The 1837 generation () was an Argentine intellectual movement named after the date a literary hall with most of its members was established. Influenced by the new romantic ideas, they rejected the cultural Spanish heritage of the country. They did not acknowledge any national roots in the indigenous peoples or the period of European colonization, focusing instead on the Revolution as the birth of the country, as it gave them freedom, the possibility to behave as free people. They considered themselves "sons of the May Revolution", they were born shortly after it, and wrote some of the earliest Argentine literary works.

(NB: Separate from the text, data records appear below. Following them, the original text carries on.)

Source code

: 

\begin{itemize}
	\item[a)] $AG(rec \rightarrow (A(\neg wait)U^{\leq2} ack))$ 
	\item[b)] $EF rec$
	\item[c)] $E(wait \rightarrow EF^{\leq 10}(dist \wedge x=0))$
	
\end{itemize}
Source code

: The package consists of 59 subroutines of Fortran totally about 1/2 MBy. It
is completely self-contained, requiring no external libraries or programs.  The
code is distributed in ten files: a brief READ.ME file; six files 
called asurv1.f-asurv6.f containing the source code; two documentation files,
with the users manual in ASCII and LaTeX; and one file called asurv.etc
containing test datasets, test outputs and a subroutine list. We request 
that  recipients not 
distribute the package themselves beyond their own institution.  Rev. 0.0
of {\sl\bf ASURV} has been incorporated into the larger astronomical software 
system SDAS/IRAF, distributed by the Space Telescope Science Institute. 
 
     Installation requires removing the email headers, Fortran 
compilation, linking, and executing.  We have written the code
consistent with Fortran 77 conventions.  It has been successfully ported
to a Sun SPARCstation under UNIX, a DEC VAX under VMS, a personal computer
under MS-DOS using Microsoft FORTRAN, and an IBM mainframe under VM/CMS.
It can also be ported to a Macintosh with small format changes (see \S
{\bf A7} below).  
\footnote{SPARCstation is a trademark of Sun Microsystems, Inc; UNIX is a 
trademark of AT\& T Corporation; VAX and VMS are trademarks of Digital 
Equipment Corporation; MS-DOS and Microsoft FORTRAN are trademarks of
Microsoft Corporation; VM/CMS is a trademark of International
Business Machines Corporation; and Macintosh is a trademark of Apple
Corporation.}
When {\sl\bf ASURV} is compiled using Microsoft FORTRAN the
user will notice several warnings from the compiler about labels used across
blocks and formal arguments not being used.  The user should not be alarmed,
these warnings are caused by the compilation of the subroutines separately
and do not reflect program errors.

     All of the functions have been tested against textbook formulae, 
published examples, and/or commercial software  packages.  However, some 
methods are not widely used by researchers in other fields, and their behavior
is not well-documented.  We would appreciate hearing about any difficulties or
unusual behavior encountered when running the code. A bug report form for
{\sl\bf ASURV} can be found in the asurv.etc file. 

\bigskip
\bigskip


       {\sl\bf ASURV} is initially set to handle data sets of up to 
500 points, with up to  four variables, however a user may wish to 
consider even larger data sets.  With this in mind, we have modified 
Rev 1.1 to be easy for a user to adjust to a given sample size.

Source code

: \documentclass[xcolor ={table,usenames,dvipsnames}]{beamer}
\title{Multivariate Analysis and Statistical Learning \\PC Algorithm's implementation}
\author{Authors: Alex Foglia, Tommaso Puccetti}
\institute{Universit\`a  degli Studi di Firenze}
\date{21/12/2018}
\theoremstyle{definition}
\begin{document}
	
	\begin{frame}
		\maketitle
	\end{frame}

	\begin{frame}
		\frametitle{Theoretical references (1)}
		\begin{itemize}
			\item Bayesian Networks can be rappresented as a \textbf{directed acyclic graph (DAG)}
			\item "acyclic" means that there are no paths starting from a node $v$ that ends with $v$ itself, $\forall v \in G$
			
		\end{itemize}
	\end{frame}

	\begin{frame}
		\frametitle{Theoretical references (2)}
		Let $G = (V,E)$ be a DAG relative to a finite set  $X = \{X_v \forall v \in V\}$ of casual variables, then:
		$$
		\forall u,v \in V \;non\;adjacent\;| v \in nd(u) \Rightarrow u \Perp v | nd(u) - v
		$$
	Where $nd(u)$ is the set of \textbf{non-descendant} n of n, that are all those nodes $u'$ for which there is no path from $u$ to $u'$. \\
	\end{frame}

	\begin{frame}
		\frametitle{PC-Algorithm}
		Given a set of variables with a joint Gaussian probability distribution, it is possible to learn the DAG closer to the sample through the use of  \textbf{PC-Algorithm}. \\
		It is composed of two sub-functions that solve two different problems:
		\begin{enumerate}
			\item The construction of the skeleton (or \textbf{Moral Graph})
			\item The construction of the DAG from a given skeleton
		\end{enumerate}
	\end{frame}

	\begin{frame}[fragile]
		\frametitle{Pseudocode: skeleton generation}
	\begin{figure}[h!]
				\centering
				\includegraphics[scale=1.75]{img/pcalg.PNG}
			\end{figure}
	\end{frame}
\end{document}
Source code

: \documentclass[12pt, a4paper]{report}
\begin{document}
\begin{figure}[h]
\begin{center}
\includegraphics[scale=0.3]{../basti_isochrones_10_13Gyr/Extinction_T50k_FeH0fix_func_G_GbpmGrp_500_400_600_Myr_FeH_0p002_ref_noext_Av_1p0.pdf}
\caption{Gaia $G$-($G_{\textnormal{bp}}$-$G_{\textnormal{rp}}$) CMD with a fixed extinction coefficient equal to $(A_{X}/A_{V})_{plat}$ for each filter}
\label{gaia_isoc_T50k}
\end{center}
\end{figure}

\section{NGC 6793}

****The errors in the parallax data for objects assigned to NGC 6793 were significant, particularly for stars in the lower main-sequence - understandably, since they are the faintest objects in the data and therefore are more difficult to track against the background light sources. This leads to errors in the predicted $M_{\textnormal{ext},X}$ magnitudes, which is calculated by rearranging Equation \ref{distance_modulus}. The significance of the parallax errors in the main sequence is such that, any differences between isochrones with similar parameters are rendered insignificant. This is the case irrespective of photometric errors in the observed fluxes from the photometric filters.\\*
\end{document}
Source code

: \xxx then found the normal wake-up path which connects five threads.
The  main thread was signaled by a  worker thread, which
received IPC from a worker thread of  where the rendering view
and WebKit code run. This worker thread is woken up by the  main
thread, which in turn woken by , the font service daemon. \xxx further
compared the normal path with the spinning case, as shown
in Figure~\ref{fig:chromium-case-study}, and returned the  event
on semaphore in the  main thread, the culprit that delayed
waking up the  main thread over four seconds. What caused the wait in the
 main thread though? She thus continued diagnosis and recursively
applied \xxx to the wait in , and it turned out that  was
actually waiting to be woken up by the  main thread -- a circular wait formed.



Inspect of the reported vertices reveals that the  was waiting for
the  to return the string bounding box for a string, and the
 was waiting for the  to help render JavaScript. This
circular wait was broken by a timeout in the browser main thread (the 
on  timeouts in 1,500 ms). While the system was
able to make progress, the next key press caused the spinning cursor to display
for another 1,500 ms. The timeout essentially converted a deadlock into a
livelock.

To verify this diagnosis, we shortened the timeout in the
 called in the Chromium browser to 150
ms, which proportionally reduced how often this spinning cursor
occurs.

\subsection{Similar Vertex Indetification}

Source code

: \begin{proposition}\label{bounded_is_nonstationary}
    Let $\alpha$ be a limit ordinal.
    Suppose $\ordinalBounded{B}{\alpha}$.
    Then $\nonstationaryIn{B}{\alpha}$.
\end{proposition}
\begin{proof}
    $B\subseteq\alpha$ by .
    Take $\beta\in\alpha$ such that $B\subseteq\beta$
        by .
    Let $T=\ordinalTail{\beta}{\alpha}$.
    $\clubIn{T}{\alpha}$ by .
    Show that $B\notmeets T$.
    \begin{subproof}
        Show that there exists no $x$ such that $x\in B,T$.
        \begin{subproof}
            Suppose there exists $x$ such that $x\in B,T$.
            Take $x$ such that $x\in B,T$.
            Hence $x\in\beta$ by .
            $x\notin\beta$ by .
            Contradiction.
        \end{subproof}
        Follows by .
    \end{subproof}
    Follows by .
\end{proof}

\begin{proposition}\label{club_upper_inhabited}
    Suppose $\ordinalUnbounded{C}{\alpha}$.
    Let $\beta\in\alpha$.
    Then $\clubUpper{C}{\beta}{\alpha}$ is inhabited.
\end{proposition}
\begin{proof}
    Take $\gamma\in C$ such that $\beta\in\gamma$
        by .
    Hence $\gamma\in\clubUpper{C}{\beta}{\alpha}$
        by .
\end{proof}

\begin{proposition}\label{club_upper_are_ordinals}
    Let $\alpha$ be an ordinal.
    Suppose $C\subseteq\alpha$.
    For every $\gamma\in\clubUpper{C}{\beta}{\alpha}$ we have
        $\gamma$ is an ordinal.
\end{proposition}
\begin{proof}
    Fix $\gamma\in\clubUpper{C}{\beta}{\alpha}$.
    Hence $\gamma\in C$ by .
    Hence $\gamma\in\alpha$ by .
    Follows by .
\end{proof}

The group established a literary hall in 1837 in Buenos Aires, hence the name. This Salón Literario closed six months after it was created because of the reiterated warnings from the government. Initially, they claimed to be neutral in the Argentine Civil Wars, they wrote works biased against the federal governor Juan Manuel de Rosas (such as El Matadero by Esteban Echeverría or Facundo by Domingo Faustino Sarmiento) because Rosas was the Buenos Aires government of that time, but they were also against the former Unitarian governments, with whom they didn't agree in their absolutist manners that were considered by them as a mere restoration of the manners of the Spanish colony. Their efforts to install a full democratic Republic and guarantee civil rights by means of a peaceful propaganda were vain and shortly after that they ended up exiled or assassinated. After Rosas was overthrown in 1852, their writings inspired the first Argentine Constitution in 1853, and their persons promoters of the Organización Nacional, the articulation and organization of the political divisions, infrastructure and institutions of the country, that in its final form didn't was federal nor unitarian but a balance of both.

They were called "unitarians" in a loose sense and by Rosas propaganda.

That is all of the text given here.